ST JOHN’S, Antigua – There will be no environmental impact assessment on a contentious $1.9 million hotel project set for the Cedar Tree Point area within the Codrington Lagoon National Park.
Environmentalists have raised concerns about the impact of the 15 -bungalow hotel project on the national park. But Barbuda Council Chairman Arthur Nibbs said the Environment Division advised that such a study is not needed.
“The level of this development does not require an impact study, what you will have is an environmental statement and the environmentalists were over here a couple of days ago and they will issue that in a couple of days,” Nibbs said.
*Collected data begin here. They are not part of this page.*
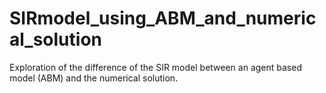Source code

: # SIRmodel_using_ABM_and_numerical_solution
Exploration of the difference of the SIR model between an agent based model (ABM) and the numerical solution.
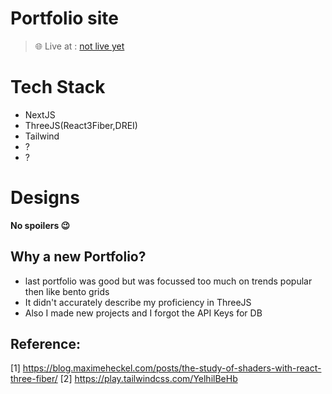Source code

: # Portfolio site

> 🌐 Live at : [not live yet](tejasbhovad.com)

# Tech Stack

- NextJS
- ThreeJS(React3Fiber,DREI)
- Tailwind
- ?
- ?

# Designs

**No spoilers 😉**

## Why a new Portfolio?

- last portfolio was good but was focussed too much on trends popular then like bento grids
- It didn't accurately describe my proficiency in ThreeJS
- Also I made new projects and I forgot the API Keys for DB

## Reference:

[1] https://blog.maximeheckel.com/posts/the-study-of-shaders-with-react-three-fiber/
[2] https://play.tailwindcss.com/YelhilBeHb
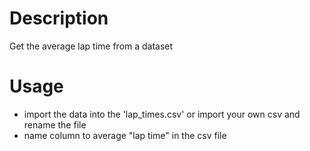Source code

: # Description
Get the average lap time from a dataset

# Usage
- import the data into the 'lap_times.csv' or import your own csv and rename the file
- name column to average "lap time" in the csv file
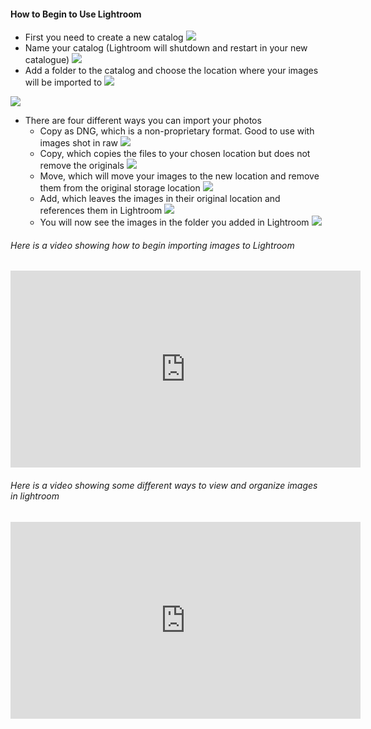 #### How to Begin to Use Lightroom

* First you need to create a new catalog
![](https://files.slack.com/files-pri/T0HTW3H0V-F01ALPZRNFJ/newcatalog.png?pub_secret=e06e8d8452)
* Name your catalog (Lightroom will shutdown and restart in your new catalogue)
![](https://files.slack.com/files-pri/T0HTW3H0V-F019Q77LH8E/catalog.png?pub_secret=42c07203ae)
* Add a folder to the catalog and choose the location where your images will be imported to
![](https://files.slack.com/files-pri/T0HTW3H0V-F01ALPZRKS4/addfolder.png?pub_secret=3e209f47b7)

![](https://files.slack.com/files-pri/T0HTW3H0V-F019G6V6T1D/folderlocation.png?pub_secret=4473a13e51)
* There are four different ways you can import your photos
  * Copy as DNG, which is a non-proprietary format. Good to use with images shot in raw
![](https://files.slack.com/files-pri/T0HTW3H0V-F019Q77LKDL/dng.png?pub_secret=85c56f7d69)
  * Copy, which copies the files to your chosen location but does not remove the originals
  ![](https://files.slack.com/files-pri/T0HTW3H0V-F01A34ST38C/copy.png?pub_secret=18f36ee7ab)
  * Move, which will move your images to the new location and remove them from the original storage location
  ![](https://files.slack.com/files-pri/T0HTW3H0V-F019G6V6SR5/move.png?pub_secret=6fe312eded)
  * Add, which leaves the images in their original location and references them in Lightroom
  ![](https://files.slack.com/files-pri/T0HTW3H0V-F019X5C2CMR/add.png?pub_secret=9c957b3d79)
  * You will now see the images in the folder you added in Lightroom
  ![](https://files.slack.com/files-pri/T0HTW3H0V-F019TS6A3EH/addedfolder.png?pub_secret=149297b056)

###### Here is a video showing how to begin importing images to Lightroom

<iframe width="560" height="315" src="https://www.youtube.com/embed/FxTs6tfDRyk" frameborder="0" allow="accelerometer; autoplay; encrypted-media; gyroscope; picture-in-picture" allowfullscreen></iframe>

###### Here is a video showing some different ways to view and organize images in lightroom

<iframe width="560" height="315" src="https://www.youtube.com/embed/5N-uHR2mvqc" frameborder="0" allow="accelerometer; autoplay; encrypted-media; gyroscope; picture-in-picture" allowfullscreen></iframe>
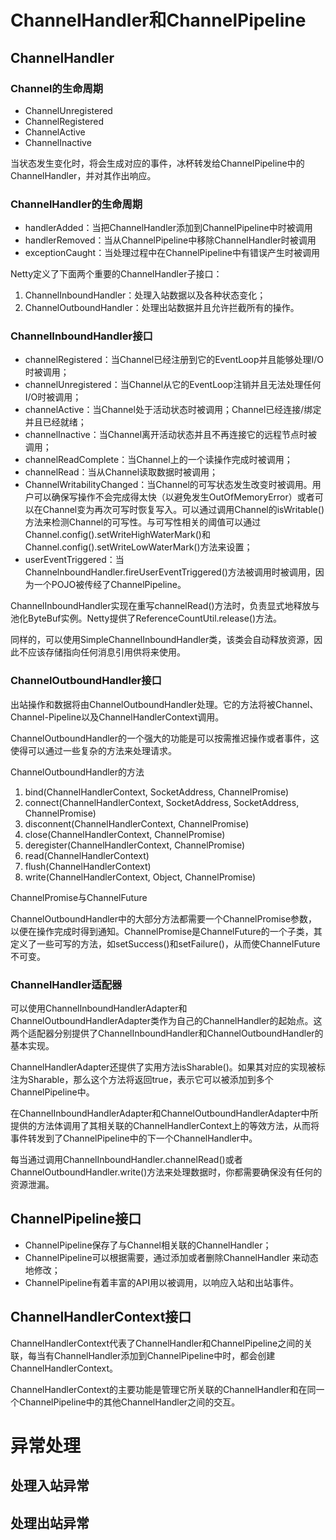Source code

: # ChannelHandler和ChannelPipeline

## ChannelHandler

### Channel的生命周期

- ChannelUnregistered
- ChannelRegistered
- ChannelActive
- ChannelInactive

当状态发生变化时，将会生成对应的事件，冰杯转发给ChannelPipeline中的ChannelHandler，并对其作出响应。

### ChannelHandler的生命周期

- handlerAdded：当把ChannelHandler添加到ChannelPipeline中时被调用
- handlerRemoved：当从ChannelPipeline中移除ChannelHandler时被调用
- exceptionCaught：当处理过程中在ChannelPipeline中有错误产生时被调用

Netty定义了下面两个重要的ChannelHandler子接口：
1. ChannelInboundHandler：处理入站数据以及各种状态变化；
2. ChannelOutboundHandler：处理出站数据并且允许拦截所有的操作。

### ChannelInboundHandler接口

- channelRegistered：当Channel已经注册到它的EventLoop并且能够处理I/O时被调用；
- channelUnregistered：当Channel从它的EventLoop注销并且无法处理任何I/O时被调用；
- channelActive：当Channel处于活动状态时被调用；Channel已经连接/绑定并且已经就绪；
- channelInactive：当Channel离开活动状态并且不再连接它的远程节点时被调用；
- channelReadComplete：当Channel上的一个读操作完成时被调用；
- channelRead：当从Channel读取数据时被调用；
- ChannelWritabilityChanged：当Channel的可写状态发生改变时被调用。用户可以确保写操作不会完成得太快（以避免发生OutOfMemoryError）或者可以在Channel变为再次可写时恢复写入。可以通过调用Channel的isWritable()方法来检测Channel的可写性。与可写性相关的阈值可以通过Channel.config().setWriteHighWaterMark()和Channel.config().setWriteLowWaterMark()方法来设置；
- userEventTriggered：当ChannelnboundHandler.fireUserEventTriggered()方法被调用时被调用，因为一个POJO被传经了ChannelPipeline。


ChannelInboundHandler实现在重写channelRead()方法时，负责显式地释放与池化ByteBuf实例。Netty提供了ReferenceCountUtil.release()方法。

同样的，可以使用SimpleChannelInboundHandler类，该类会自动释放资源，因此不应该存储指向任何消息引用供将来使用。

### ChannelOutboundHandler接口

出站操作和数据将由ChannelOutboundHandler处理。它的方法将被Channel、Channel-Pipeline以及ChannelHandlerContext调用。

ChannelOutboundHandler的一个强大的功能是可以按需推迟操作或者事件，这使得可以通过一些复杂的方法来处理请求。

ChannelOutboundHandler的方法
1. bind(ChannelHandlerContext, SocketAddress, ChannelPromise)
2. connect(ChannelHandlerContext, SocketAddress, SocketAddress, ChannelPromise)
3. disconnent(ChannelHandlerContext, ChannelPromise)
4. close(ChannelHandlerContext, ChannelPromise)
5. deregister(ChannelHandlerContext, ChannelPromise)
6. read(ChannelHandlerContext)
7. flush(ChannelHandlerContext)
8. write(ChannelHandlerContext, Object, ChannelPromise)


ChannelPromise与ChannelFuture 

ChannelOutboundHandler中的大部分方法都需要一个ChannelPromise参数，以便在操作完成时得到通知。ChannelPromise是ChannelFuture的一个子类，其定义了一些可写的方法，如setSuccess()和setFailure()，从而使ChannelFuture不可变。

### ChannelHandler适配器

可以使用ChannelInboundHandlerAdapter和ChannelOutboundHandlerAdapter类作为自己的ChannelHandler的起始点。这两个适配器分别提供了ChannelInboundHandler和ChannelOutboundHandler的基本实现。

ChannelHandlerAdapter还提供了实用方法isSharable()。如果其对应的实现被标注为Sharable，那么这个方法将返回true，表示它可以被添加到多个ChannelPipeline中。

在ChannelInboundHandlerAdapter和ChannelOutboundHandlerAdapter中所提供的方法体调用了其相关联的ChannelHandlerContext上的等效方法，从而将事件转发到了ChannelPipeline中的下一个ChannelHandler中。

每当通过调用ChannelInboundHandler.channelRead()或者ChannelOutboundHandler.write()方法来处理数据时，你都需要确保没有任何的资源泄漏。

## ChannelPipeline接口

- ChannelPipeline保存了与Channel相关联的ChannelHandler；
- ChannelPipeline可以根据需要，通过添加或者删除ChannelHandler 来动态地修改；
- ChannelPipeline有着丰富的API用以被调用，以响应入站和出站事件。

## ChannelHandlerContext接口

ChannelHandlerContext代表了ChannelHandler和ChannelPipeline之间的关联，每当有ChannelHandler添加到ChannelPipeline中时，都会创建ChannelHandlerContext。

ChannelHandlerContext的主要功能是管理它所关联的ChannelHandler和在同一个ChannelPipeline中的其他ChannelHandler之间的交互。

# 异常处理

## 处理入站异常

## 处理出站异常

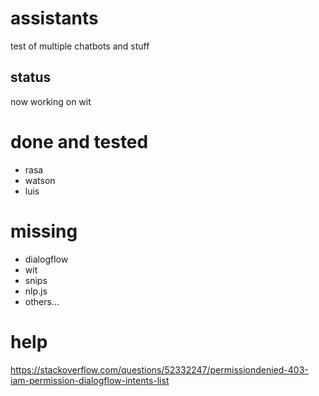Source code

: # assistants
test of multiple chatbots and stuff


## status
now working on wit

# done and tested
- rasa
- watson
- luis


# missing
- dialogflow
- wit
- snips
- nlp.js
- others...

# help
https://stackoverflow.com/questions/52332247/permissiondenied-403-iam-permission-dialogflow-intents-list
The project has been approved by the Barbuda Council but the central government is yet to grant any concessions or ask the governor general to prepare a lease for the as yet unidentified St Maarten investors.
Environmentalist John Mussington believes the council is pushing ahead too fast and an impact assessment is needed.
“The lagoon is a National Park, it is also a RAMSAR site – that’s the convention to protect wetlands; it’s also the location of the Bird Sanctuary and that project is adjacent to the Bird Sanctuary,” Mussington said.
“We are facing climate change, we know for a fact that that sand bar on the edge of the lagoon there is going to be subject to serious storm surge … how can he expect that you are not going to require an environmental impact assessment?” Mussington queried.
Member of the Barbuda People’s Movement (BPM) MacKenzie Frank also charged that Nibbs is a hypocrite for going against rules created during his previous stint as chairman of the council.
Meanwhile, Nibbs also revealed that the developers, through their company Barbuda Bell Ltd, have donated equipment towards the restoration of the old Government House in Barbuda.
The Cedar Tree Point hotel project is set to include 15 bungalows, a club house and a beach bar and restaurant on 21 acres of land.